Why We’re Losing the Majority of Young Athlete’s
Coaching is Learning
You know, it's pretty wild to think about why most young athletes drop out of sports. I mean, most of us see coaching as teaching or passing on knowledge, right? But what if we've been looking at coaching all wrong?
Here's the thing: I believe coaches are there to learn. It's not just about teaching the sport; it's about understanding each player's unique experience. It's like, instead of just showing them how to play, it's more about exploring the various experiences players can have within the sport.
“Once you stop learning, you start dying.”
- Albert Einstein
It's tough to change this mindset. We've kind of set this idea that coaching means being the one with all the answers, making the calls for the team. But what if we, as coaches, design the experience together with the players? What if we learn by observing how they experience the game? That's what coaching really is – not just handing out knowledge but being there in support, focusing on the players' experiences.
But you know what's sad?

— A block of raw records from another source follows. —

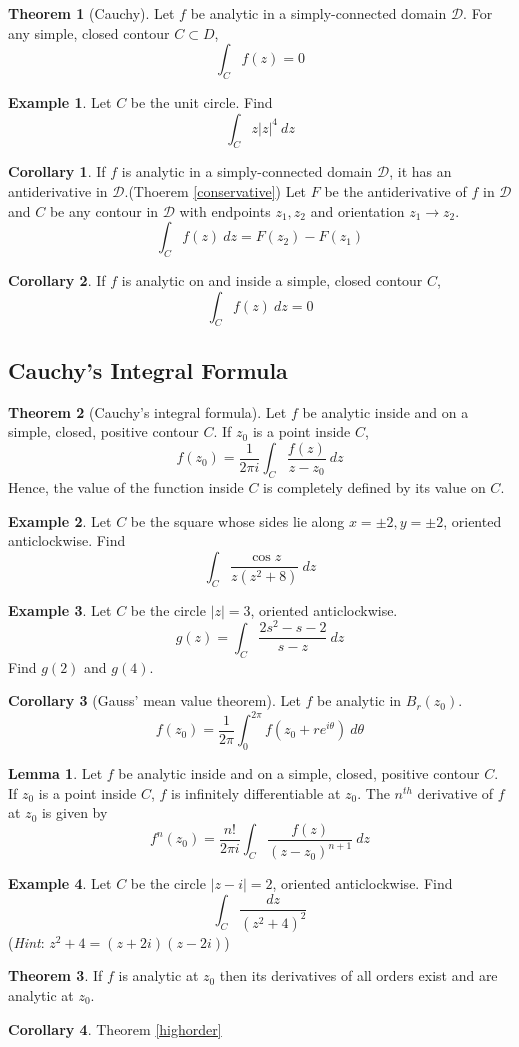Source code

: \documentclass[10pt, a4paper]{extarticle}
\theoremstyle{definition}
\newtheorem{thm}{Theorem}
\newtheorem{lem}{Lemma}[thm]
\newtheorem{cor}{Corollary}[thm]
\newtheorem{eg}{Example}
\begin{document}
	\begin{thm}[Cauchy]
		Let $f$ be analytic in a simply-connected domain $\mathscr{D}$. For any simple, closed contour $C\subset D$,
		\[\int_Cf(z)=0\]
	\end{thm}
	\begin{eg}
		Let $C$ be the unit circle. Find
		\[\int_C z|z|^4\ dz\]
	\end{eg}
	\begin{cor}
		If $f$ is analytic in a simply-connected domain $\mathscr{D}$, it has an antiderivative in $\mathscr{D}$.(Thoerem \ref{conservative})
		Let $F$ be the antiderivative of $f$ in $\mathscr{D}$ and $C$ be any contour in $\mathscr{D}$ with endpoints $z_1,z_2$ and orientation $z_1\to z_2$.
		\[\int_Cf(z)\ dz=F(z_2)-F(z_1)\]
	\end{cor}
	\begin{cor}
		If $f$ is analytic on and inside a simple, closed contour $C$,
		\[\int_C f(z)\ dz=0\]
	\end{cor}
	
	\subsection{Cauchy's Integral Formula}
	\begin{thm}[Cauchy's integral formula]
		Let $f$ be analytic inside and on a simple, closed, positive contour $C$. If $z_0$ is a point inside $C$,
		\[f(z_0)=\frac{1}{2\pi i}\int_C\frac{f(z)}{z-z_0}\ dz\]
		Hence, the value of the function inside $C$ is completely defined by its value on $C$. 
	\end{thm}
	\begin{eg}
		Let $C$ be the square whose sides lie along $x=\pm2,y=\pm2$, oriented anticlockwise. Find
		\[\int_C\frac{\cos z}{z(z^2+8)}\ dz\]
	\end{eg}
	\begin{eg}
		Let $C$ be the circle $|z|=3$, oriented anticlockwise.
		\[g(z)=\int_C\frac{2s^2-s-2}{s-z}\ dz\]
		Find $g(2)$ and $g(4)$.
	\end{eg}
	\begin{cor}[Gauss' mean value theorem]
		Let $f$ be analytic in $B_r(z_0)$.
		\[f(z_0)=\frac{1}{2\pi}\int_{0}^{2\pi}f(z_0+re^{i\theta})\ d\theta\]
	\end{cor}
	\begin{lem}
		Let $f$ be analytic inside and on a simple, closed, positive contour $C$. If $z_0$ is a point inside $C$, $f$ is infinitely differentiable at $z_0$. The $n^{th}$ derivative of $f$ at $z_0$ is given by
		\[f^{n}(z_0)=\frac{n!}{2\pi i}\int_C\frac{f(z)}{(z-z_0)^{n+1}}\ dz\tag*{($n=1,2,\cdots$)}\]
	\end{lem}
	\begin{eg}
		Let $C$ be the circle $|z-i|=2$, oriented anticlockwise. Find
		\[\int_C \frac{dz}{(z^2+4)^2}\]
		(\textit{Hint}: $z^2+4=(z+2i)(z-2i)$)
	\end{eg}
	\begin{thm}
		If $f$ is analytic at $z_0$ then its derivatives of all orders exist and are analytic at $z_0$.
	\end{thm}
	\begin{cor}
		Theorem \ref{highorder}
	\end{cor}
\end{document}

The way we've turned sports into this quantifiable thing, all about statistics, rankings, and winning or losing. We've forgotten the beauty of why we play sports in the first place – for the experience, the journey. Instead, we've turned it into a pressured, almost work-like environment, which is why so many kids drop out so early.
Why Do We Enjoy Sports?
We've got to bring back the play in sports. That's where it all starts and ends – the joy, the fun. Because without that, it's just technical skills without the heart and soul that truly captivate us as fans and players. We need to focus on the experience, the journey with the players, rather than just the end result or following some preconceived notion of how the game should be played.
“If it’s not fun, is it worth it?”
- Johan Cruyff
And you know what's crazy? The majority of kids leave sports by 13, and most who make it through high school don't even pursue it further. We're so fixated on this idea of becoming a professional athlete when realistically, only a tiny fraction actually make it to that level. Long Term Athletic Development LTAD has become more of a curse than a helpful guide.
Joy of the Game
We've got to remind ourselves why we're out there playing – for the joy, the experience, the journey. It's all about the play, not just the competition or turning sports into a set of rules and rankings. That's the essence of sports – the play, the joy of the game. Without that, it's just not the same.
“Do What Children Like”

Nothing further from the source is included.